How can you care for your child at home?

  • Put ice or a cold pack on the finger for 10 to 20 minutes at a time. Put a thin cloth between the ice and your child's skin.
  • Prop up your child's hand on a pillow when you ice the injured finger or anytime your child sits or lies down during the next 3 days. Try to keep the hand above the level of your child's heart. This will help reduce swelling.
  • If your child's fingers are taped together, make sure the tape is snug but not too tight. You can loosen the tape if it's too tight. If you need to retape the fingers, always put padding between the fingers before putting on the new tape.
  • If the doctor put a splint on the injured finger, make sure your child wears the splint exactly as directed. The splint should not be so tight that your child's injured finger gets numb or tingles.
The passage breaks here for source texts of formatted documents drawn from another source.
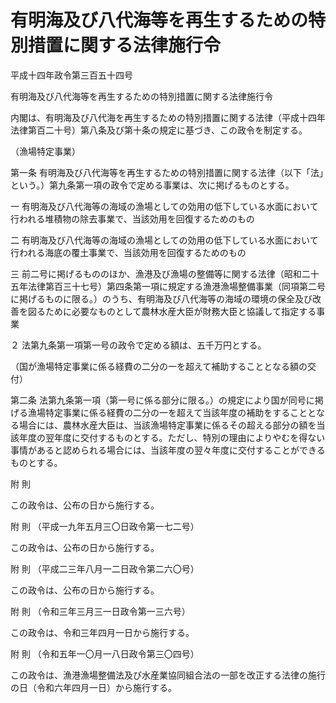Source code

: # 有明海及び八代海等を再生するための特別措置に関する法律施行令

平成十四年政令第三百五十四号

有明海及び八代海等を再生するための特別措置に関する法律施行令

内閣は、有明海及び八代海を再生するための特別措置に関する法律（平成十四年法律第百二十号）第八条及び第十条の規定に基づき、この政令を制定する。

（漁場特定事業）

第一条 有明海及び八代海等を再生するための特別措置に関する法律（以下「法」という。）第九条第一項の政令で定める事業は、次に掲げるものとする。

一 有明海及び八代海等の海域の漁場としての効用の低下している水面において行われる堆積物の除去事業で、当該効用を回復するためのもの

二 有明海及び八代海等の海域の漁場としての効用の低下している水面において行われる海底の覆土事業で、当該効用を回復するためのもの

三 前二号に掲げるもののほか、漁港及び漁場の整備等に関する法律（昭和二十五年法律第百三十七号）第四条第一項に規定する漁港漁場整備事業（同項第二号に掲げるものに限る。）のうち、有明海及び八代海等の海域の環境の保全及び改善を図るために必要なものとして農林水産大臣が財務大臣と協議して指定する事業

２ 法第九条第一項第一号の政令で定める額は、五千万円とする。

（国が漁場特定事業に係る経費の二分の一を超えて補助することとなる額の交付）

第二条 法第九条第一項（第一号に係る部分に限る。）の規定により国が同号に掲げる漁場特定事業に係る経費の二分の一を超えて当該年度の補助をすることとなる場合には、農林水産大臣は、当該漁場特定事業に係るその超える部分の額を当該年度の翌年度に交付するものとする。ただし、特別の理由によりやむを得ない事情があると認められる場合には、当該年度の翌々年度に交付することができるものとする。

附 則

この政令は、公布の日から施行する。

附 則 （平成一九年五月三〇日政令第一七二号）

この政令は、公布の日から施行する。

附 則 （平成二三年八月一二日政令第二六〇号）

この政令は、公布の日から施行する。

附 則 （令和三年三月三一日政令第一三六号）

この政令は、令和三年四月一日から施行する。

附 則 （令和五年一〇月一八日政令第三〇四号）

この政令は、漁港漁場整備法及び水産業協同組合法の一部を改正する法律の施行の日（令和六年四月一日）から施行する。
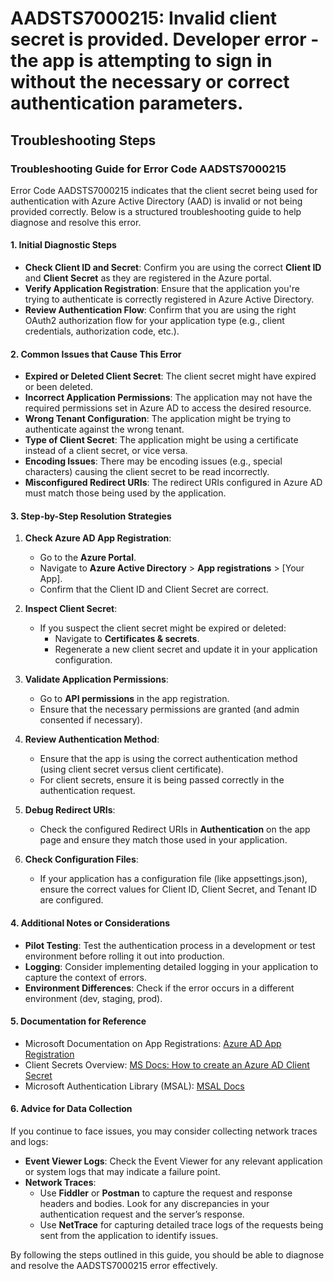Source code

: 
# AADSTS7000215: Invalid client secret is provided. Developer error - the app is attempting to sign in without the necessary or correct authentication parameters.


## Troubleshooting Steps
### Troubleshooting Guide for Error Code AADSTS7000215

Error Code AADSTS7000215 indicates that the client secret being used for authentication with Azure Active Directory (AAD) is invalid or not being provided correctly. Below is a structured troubleshooting guide to help diagnose and resolve this error.

#### 1. Initial Diagnostic Steps

- **Check Client ID and Secret**: Confirm you are using the correct **Client ID** and **Client Secret** as they are registered in the Azure portal.
- **Verify Application Registration**: Ensure that the application you're trying to authenticate is correctly registered in Azure Active Directory.
- **Review Authentication Flow**: Confirm that you are using the right OAuth2 authorization flow for your application type (e.g., client credentials, authorization code, etc.).

#### 2. Common Issues that Cause This Error

- **Expired or Deleted Client Secret**: The client secret might have expired or been deleted.
- **Incorrect Application Permissions**: The application may not have the required permissions set in Azure AD to access the desired resource.
- **Wrong Tenant Configuration**: The application might be trying to authenticate against the wrong tenant.
- **Type of Client Secret**: The application might be using a certificate instead of a client secret, or vice versa.
- **Encoding Issues**: There may be encoding issues (e.g., special characters) causing the client secret to be read incorrectly.
- **Misconfigured Redirect URIs**: The redirect URIs configured in Azure AD must match those being used by the application.

#### 3. Step-by-Step Resolution Strategies

1. **Check Azure AD App Registration**:
   - Go to the **Azure Portal**.
   - Navigate to **Azure Active Directory** > **App registrations** > [Your App].
   - Confirm that the Client ID and Client Secret are correct.
  
2. **Inspect Client Secret**:
   - If you suspect the client secret might be expired or deleted:
     - Navigate to **Certificates & secrets**.
     - Regenerate a new client secret and update it in your application configuration.

3. **Validate Application Permissions**:
   - Go to **API permissions** in the app registration.
   - Ensure that the necessary permissions are granted (and admin consented if necessary).

4. **Review Authentication Method**:
   - Ensure that the app is using the correct authentication method (using client secret versus client certificate).
   - For client secrets, ensure it is being passed correctly in the authentication request.

5. **Debug Redirect URIs**:
   - Check the configured Redirect URIs in **Authentication** on the app page and ensure they match those used in your application.

6. **Check Configuration Files**:
   - If your application has a configuration file (like appsettings.json), ensure the correct values for Client ID, Client Secret, and Tenant ID are configured.

#### 4. Additional Notes or Considerations

- **Pilot Testing**: Test the authentication process in a development or test environment before rolling it out into production.
- **Logging**: Consider implementing detailed logging in your application to capture the context of errors.
- **Environment Differences**: Check if the error occurs in a different environment (dev, staging, prod).

#### 5. Documentation for Reference

- Microsoft Documentation on App Registrations: [Azure AD App Registration](https://docs.microsoft.com/en-us/azure/active-directory/develop/quickstart-register-app)
- Client Secrets Overview: [MS Docs: How to create an Azure AD Client Secret](https://docs.microsoft.com/en-us/azure/active-directory/develop/app-registrations#create-a-client-secret)
- Microsoft Authentication Library (MSAL): [MSAL Docs](https://docs.microsoft.com/en-us/azure/active-directory/develop/msal-overview)

#### 6. Advice for Data Collection

If you continue to face issues, you may consider collecting network traces and logs:

- **Event Viewer Logs**: Check the Event Viewer for any relevant application or system logs that may indicate a failure point.
- **Network Traces**:
    - Use **Fiddler** or **Postman** to capture the request and response headers and bodies. Look for any discrepancies in your authentication request and the server’s response.
    - Use **NetTrace** for capturing detailed trace logs of the requests being sent from the application to identify issues.

By following the steps outlined in this guide, you should be able to diagnose and resolve the AADSTS7000215 error effectively.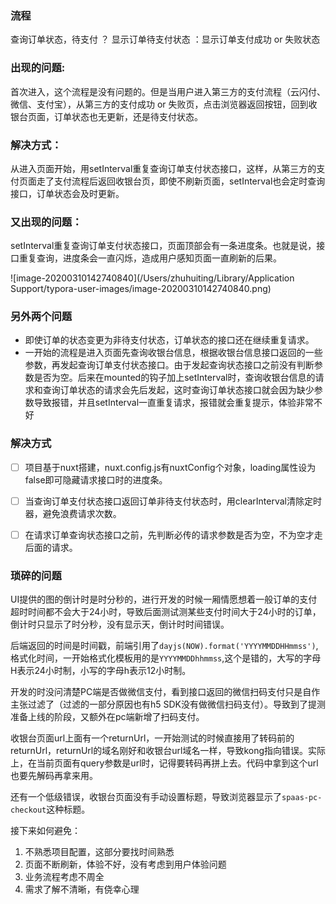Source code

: ### 流程

查询订单状态，待支付 ？ 显示订单待支付状态 ：显示订单支付成功 or 失败状态

### 出现的问题: 

首次进入，这个流程是没有问题的。但是当用户进入第三方的支付流程（云闪付、微信、支付宝），从第三方的支付成功 or 失败页，点击浏览器返回按钮，回到收银台页面，订单状态也无更新，还是待支付状态。

### 解决方式：

从进入页面开始，用setInterval重复查询订单支付状态接口，这样，从第三方的支付页面走了支付流程后返回收银台页，即使不刷新页面，setInterval也会定时查询接口，订单状态会及时更新。

### 又出现的问题：

setInterval重复查询订单支付状态接口，页面顶部会有一条进度条。也就是说，接口重复查询，进度条会一直闪烁，造成用户感知页面一直刷新的后果。

![image-20200310142740840](/Users/zhuhuiting/Library/Application Support/typora-user-images/image-20200310142740840.png)

### 另外两个问题

- 即使订单的状态变更为非待支付状态，订单状态的接口还在继续重复请求。
- 一开始的流程是进入页面先查询收银台信息，根据收银台信息接口返回的一些参数，再发起查询订单支付状态接口。由于发起查询状态接口之前没有判断参数是否为空。后来在mounted的钩子加上setInterval时，查询收银台信息的请求和查询订单状态的请求会先后发起，这时查询订单状态接口就会因为缺少参数导致报错，并且setInterval一直重复请求，报错就会重复提示，体验非常不好



### 解决方式

- [ ] 项目基于nuxt搭建，nuxt.config.js有nuxtConfig个对象，loading属性设为false即可隐藏请求接口时的进度条。
- [ ] 当查询订单支付状态接口返回订单非待支付状态时，用clearInterval清除定时器，避免浪费请求次数。
- [ ] 在请求订单查询状态接口之前，先判断必传的请求参数是否为空，不为空才走后面的请求。


### 琐碎的问题

UI提供的图的倒计时是时分秒的，进行开发的时候一厢情愿想着一般订单的支付超时时间都不会大于24小时，导致后面测试测某些支付时间大于24小时的订单，倒计时只显示了时分秒，没有显示天，倒计时时间错误。

后端返回的时间是时间戳，前端引用了`dayjs(NOW).format('YYYYMMDDHHmmss')`,格式化时间，一开始格式化模板用的是`YYYYMMDDhhmmss`,这个是错的，大写的字母H表示24小时制，小写的字母h表示12小时制。

开发的时没问清楚PC端是否做微信支付，看到接口返回的微信扫码支付只是自作主张过滤了（过滤的一部分原因也有h5 SDK没有做微信扫码支付）。导致到了提测准备上线的阶段，又额外在pc端新增了扫码支付。

收银台页面url上面有一个returnUrl，一开始测试的时候直接用了转码前的returnUrl，returnUrl的域名刚好和收银台url域名一样，导致kong指向错误。实际上，在当前页面有query参数是url时，记得要转码再拼上去。代码中拿到这个url也要先解码再拿来用。

还有一个低级错误，收银台页面没有手动设置标题，导致浏览器显示了`spaas-pc-checkout`这种标题。



接下来如何避免：

1. 不熟悉项目配置，这部分要找时间熟悉
2. 页面不断刷新，体验不好，没有考虑到用户体验问题
3. 业务流程考虑不周全
4. 需求了解不清晰，有侥幸心理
You can loosen the splint if it's too tight.
  • Give pain medicines exactly as directed.
    • If the doctor gave your child a prescription medicine for pain, give it as prescribed.
    • If your child is not taking a prescription pain medicine, ask your doctor if your child can take an over-the-counter medicine.
  • Make sure your child follows the doctor's advice about moving and exercising the injured finger.

When should you call for help?

Call your doctor or nurse call line now or seek immediate medical care if:

  • Your child has symptoms of infection, such as:
    • Increased pain, swelling, warmth, or redness.
    • Red streaks leading from the area.
    • Pus draining from the area.
    • A fever.
  • Your child's finger is cool or pale or changes colour.

Watch closely for changes in your child's health, and be sure to contact your doctor or nurse call line if:

  • Your child has new or worse pain.
  • Your child does not get better as expected.